First define vectors $v_i = (x_i-a,y_i-b),\, i = 1,2,3$. Then we can rewrite the equations as
\begin{align} \langle v_1, v_2\rangle = a_{12},\ \langle v_2, v_3\rangle = a_{23},\ \langle v_3, v_1\rangle = a_{31},\\ \det[v_1^t\ v_2^t] = b_{12},\ \det[v_2^t\ v_3^t] = b_{23},\ \det[v_3^t\ v_1^t] = b_{31},\\ \end{align} where I changed dot's and det's to a's and b's.

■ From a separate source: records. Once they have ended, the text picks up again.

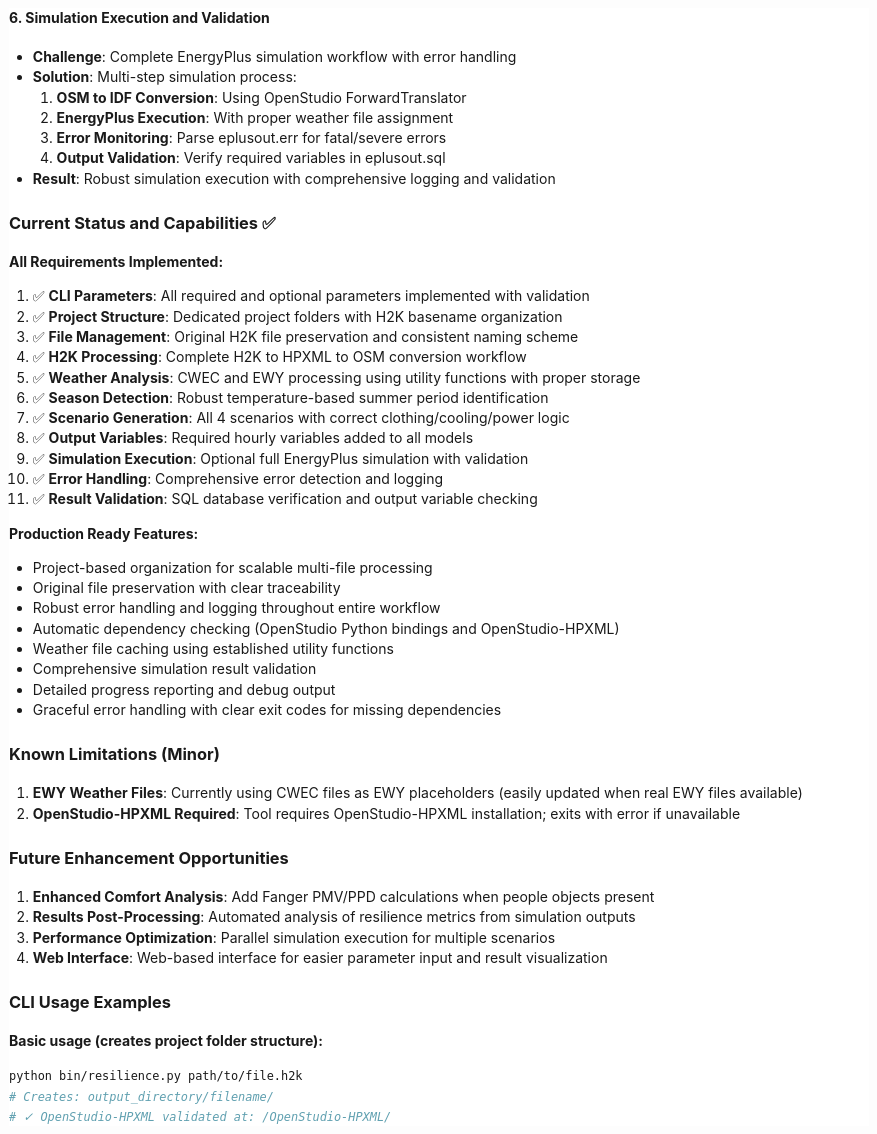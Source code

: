 #### 6. Simulation Execution and Validation
- **Challenge**: Complete EnergyPlus simulation workflow with error handling
- **Solution**: Multi-step simulation process:
  1. **OSM to IDF Conversion**: Using OpenStudio ForwardTranslator
  2. **EnergyPlus Execution**: With proper weather file assignment
  3. **Error Monitoring**: Parse eplusout.err for fatal/severe errors  
  4. **Output Validation**: Verify required variables in eplusout.sql
- **Result**: Robust simulation execution with comprehensive logging and validation

### Current Status and Capabilities ✅

**All Requirements Implemented:**
1. ✅ **CLI Parameters**: All required and optional parameters implemented with validation
2. ✅ **Project Structure**: Dedicated project folders with H2K basename organization
3. ✅ **File Management**: Original H2K file preservation and consistent naming scheme
4. ✅ **H2K Processing**: Complete H2K to HPXML to OSM conversion workflow
5. ✅ **Weather Analysis**: CWEC and EWY processing using utility functions with proper storage
6. ✅ **Season Detection**: Robust temperature-based summer period identification
7. ✅ **Scenario Generation**: All 4 scenarios with correct clothing/cooling/power logic
8. ✅ **Output Variables**: Required hourly variables added to all models
9. ✅ **Simulation Execution**: Optional full EnergyPlus simulation with validation
10. ✅ **Error Handling**: Comprehensive error detection and logging
11. ✅ **Result Validation**: SQL database verification and output variable checking

**Production Ready Features:**
- Project-based organization for scalable multi-file processing
- Original file preservation with clear traceability
- Robust error handling and logging throughout entire workflow
- Automatic dependency checking (OpenStudio Python bindings and OpenStudio-HPXML)
- Weather file caching using established utility functions
- Comprehensive simulation result validation
- Detailed progress reporting and debug output
- Graceful error handling with clear exit codes for missing dependencies

### Known Limitations (Minor)

1. **EWY Weather Files**: Currently using CWEC files as EWY placeholders (easily updated when real EWY files available)
2. **OpenStudio-HPXML Required**: Tool requires OpenStudio-HPXML installation; exits with error if unavailable

### Future Enhancement Opportunities

1. **Enhanced Comfort Analysis**: Add Fanger PMV/PPD calculations when people objects present
2. **Results Post-Processing**: Automated analysis of resilience metrics from simulation outputs  
3. **Performance Optimization**: Parallel simulation execution for multiple scenarios
4. **Web Interface**: Web-based interface for easier parameter input and result visualization

### CLI Usage Examples

**Basic usage (creates project folder structure):**
```bash
python bin/resilience.py path/to/file.h2k
# Creates: output_directory/filename/
# ✓ OpenStudio-HPXML validated at: /OpenStudio-HPXML/
```
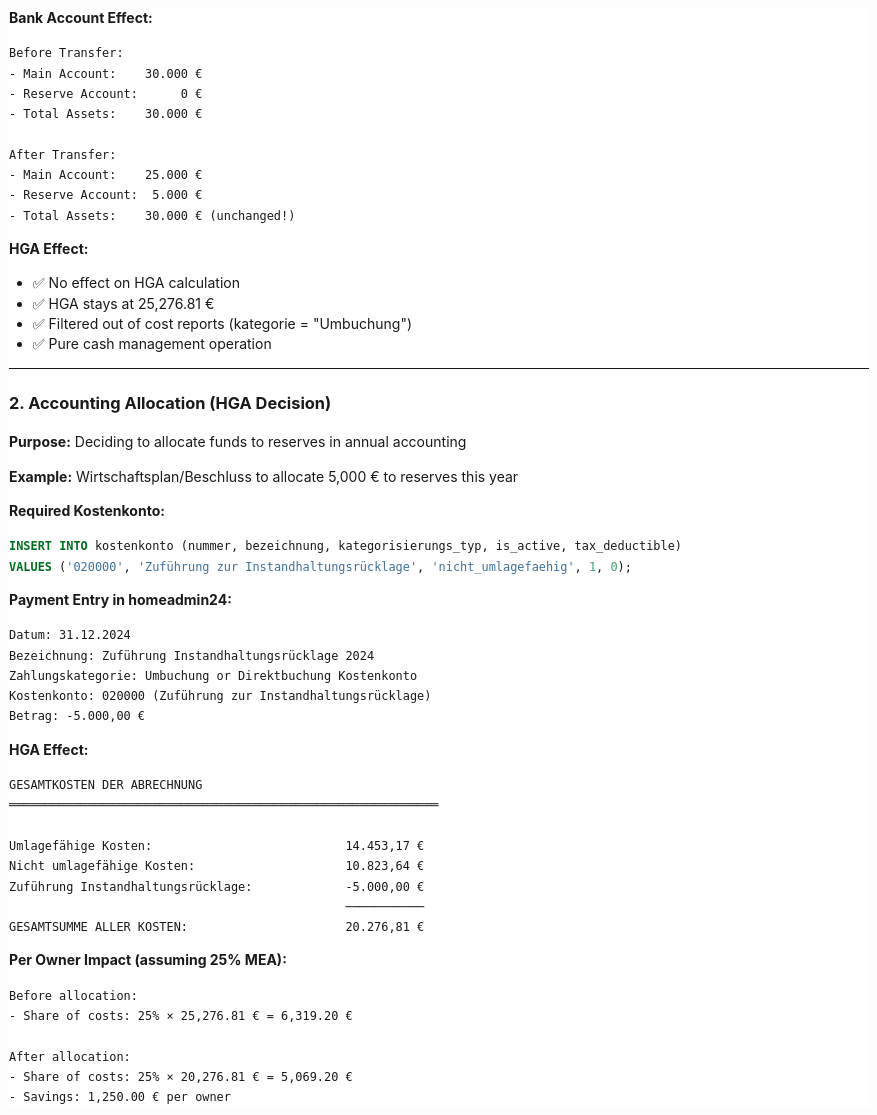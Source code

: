 **Bank Account Effect:**
```
Before Transfer:
- Main Account:    30.000 €
- Reserve Account:      0 €
- Total Assets:    30.000 €

After Transfer:
- Main Account:    25.000 €
- Reserve Account:  5.000 €
- Total Assets:    30.000 € (unchanged!)
```

**HGA Effect:**
- ✅ No effect on HGA calculation
- ✅ HGA stays at 25,276.81 €
- ✅ Filtered out of cost reports (kategorie = "Umbuchung")
- ✅ Pure cash management operation

---

### 2. Accounting Allocation (HGA Decision)

**Purpose:** Deciding to allocate funds to reserves in annual accounting

**Example:** Wirtschaftsplan/Beschluss to allocate 5,000 € to reserves this year

**Required Kostenkonto:**
```sql
INSERT INTO kostenkonto (nummer, bezeichnung, kategorisierungs_typ, is_active, tax_deductible)
VALUES ('020000', 'Zuführung zur Instandhaltungsrücklage', 'nicht_umlagefaehig', 1, 0);
```

**Payment Entry in homeadmin24:**
```
Datum: 31.12.2024
Bezeichnung: Zuführung Instandhaltungsrücklage 2024
Zahlungskategorie: Umbuchung or Direktbuchung Kostenkonto
Kostenkonto: 020000 (Zuführung zur Instandhaltungsrücklage)
Betrag: -5.000,00 €
```

**HGA Effect:**
```
GESAMTKOSTEN DER ABRECHNUNG
════════════════════════════════════════════════════════════

Umlagefähige Kosten:                           14.453,17 €
Nicht umlagefähige Kosten:                     10.823,64 €
Zuführung Instandhaltungsrücklage:             -5.000,00 €
                                               ───────────
GESAMTSUMME ALLER KOSTEN:                      20.276,81 €
```

**Per Owner Impact (assuming 25% MEA):**
```
Before allocation:
- Share of costs: 25% × 25,276.81 € = 6,319.20 €

After allocation:
- Share of costs: 25% × 20,276.81 € = 5,069.20 €
- Savings: 1,250.00 € per owner
```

Denote by $\vartheta_{ij}$ the (oriented) angle between vectors $v_i$ and $v_j$. Remember that dot product in $\mathbb R^2$ is given by formula $\|v\|\|w\|\cos\vartheta$ and that determinants above measure (signed) area of parallelogram formed by the vectors, which can also be expressed as $\|v\|\|w\|\sin\vartheta$, and thus the system becomes
\begin{align} \|v_1\|\|v_2\|\cos\vartheta_{12} = a_{12},\ \|v_2\|\|v_3\|\cos\vartheta_{23} = a_{23},\ \|v_3\|\|v_1\|\cos\vartheta_{31} = a_{31},\\ \|v_1\|\|v_2\|\sin\vartheta_{12} = b_{12},\ \|v_2\|\|v_3\|\sin\vartheta_{23} = b_{23},\ \|v_3\|\|v_1\|\sin\vartheta_{31} = b_{31}.\\ \end{align}
Then, you can find the lengths $\|v_i\|$ by looking at the system $$\|v_1\|\|v_2\| = c_{12},\ \|v_2\|\|v_3\| = c_{23},\ \|v_3\|\|v_1\| = c_{31},$$ where $c_{ij} = \sqrt{a_{ij}^2+b_{ij}^2}$ obtained by squaring the above equations and using $\sin^2t+\cos^2t = 1$. Solving it gives you $$\|v_1\|=\sqrt{\frac{c_{12}c_{31}}{c_{23}}},\ \|v_2\|=\sqrt{\frac{c_{12}c_{23}}{c_{31}}},\ \|v_3\|=\sqrt{\frac{c_{23}c_{31}}{c_{12}}}.$$
The whole thing is, from geometric perspective, obviously rotationally invariant (rotating all of the vectors won't change the angles between them or the areas), so fix some angle $\vartheta$. Then, the solution can be represented as complex numbers as
$$v_1 = \|v_1\|e^{i\vartheta},\ v_2 = \|v_2\|e^{i(\vartheta +\vartheta_{12})},\ v_3 = \|v_3\|e^{i(\vartheta-\vartheta_{31})}.$$
More explicitly, $e^{i\vartheta_{12}} = \cos\vartheta_{12} + i\sin\vartheta_{12} = \frac{a_{12}}{c_{12}}+\frac{b_{12}}{c_{12}}i$ and $e^{i\vartheta_{31}} = \cos\vartheta_{31} + i\sin\vartheta_{31} = \frac{a_{31}}{c_{31}}+\frac{b_{31}}{c_{31}}i$, so we have
\begin{align}v_1 &= \sqrt{\frac{c_{12}c_{31}}{c_{23}}}(\cos\vartheta + i\sin\vartheta),\\ v_2 &= \sqrt{\frac{c_{12}c_{23}}{c_{31}}}(\cos\vartheta + i\sin\vartheta)(\frac{a_{12}}{c_{12}}+i\frac{b_{12}}{c_{12}}),\\ v_3 &= \sqrt{\frac{c_{23}c_{31}}{c_{12}}}(\cos\vartheta + i\sin\vartheta)(\frac{a_{31}}{c_{31}}-i\frac{b_{31}}{c_{31}}),\ \vartheta\in\mathbb R.\end{align}
All you have to do now is expand and $x$'s will be the real parts, while $y$'s the imaginary parts of the above complex number representation.
Note, however, that the system is overdetermined since knowing the angles between $v_1$ and $v_2$ and $v_2$ and $v_3$ will also give you the angle between $v_1$ and $v_3$.